Define Brownian motion as a continuous process $(B_t)$ with independent increments, such that $B_{s+t}-B_{s}$ has normal distribution with mean $0$ and variance $t$. How do you use the independence of increments to prove that for $t>0$ and $s_1<\cdots <s_n$ $$(B_{s_1t},\ldots,B_{s_nt})=_d(t^{1/2}B_{s_1},\ldots,t^{1/2}B_{s_n})$$ where $=_d$ means that both vectors have the same distribution.
Only using the independence of increments, not that the process is Gaussian.

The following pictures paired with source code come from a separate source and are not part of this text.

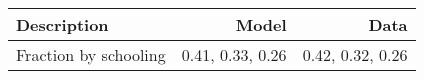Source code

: \begin{tabular}{lrr}
\hline
Description & Model  & Data  \\ 
\hline
Fraction by schooling & 0.41, 0.33, 0.26  & 0.42, 0.32, 0.26  \\ 
\hline
\end{tabular}%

(I'll only write this down for $n=2$.) Let $f$ be a bounded continuous function of two real variables; let $Z_1$ and $Z_2$ be independent standard normal random variables. Then $$ \eqalign{ \Bbb E[f(B_{s_1t},B_{s_2t})] &=\Bbb E[f(B_{s_1t},B_{s_1t}+(B_{s_2t}-B_{s_1t}))]\cr &=\Bbb E[f(\sqrt{s_1t}Z_1,\sqrt{s_1t}Z_1+(\sqrt{s_2t-s_1t}Z_2))]\cr &=\Bbb E[f(\sqrt{t}\sqrt{s_1}Z_1,\sqrt{t}\sqrt{s_1}Z_1+\sqrt{t}(\sqrt{s_2-s_1}Z_2))]\cr &=\Bbb E[f(\sqrt{t}B_{s_1},\sqrt{t}B_{s_1}+\sqrt{t}(B_{s_2}-B_{s_1}))]\cr &=\Bbb E[f(\sqrt{t}B_{s_1},\sqrt{t}B_{s_2})].\cr } $$ Of course it is crucial here that (because $B_s$ is normal with mean $0$ and variance $s$) $B_s$ has the same distibution as $\sqrt{s}Z$, where $Z$ is standard normal. Because $f$ was arbitrary, this shows that $(B_{s_1t},B_{s_2t})$ has the same distribution as $(\sqrt{t}B_{s_1},\sqrt{t}B_{s_2})$.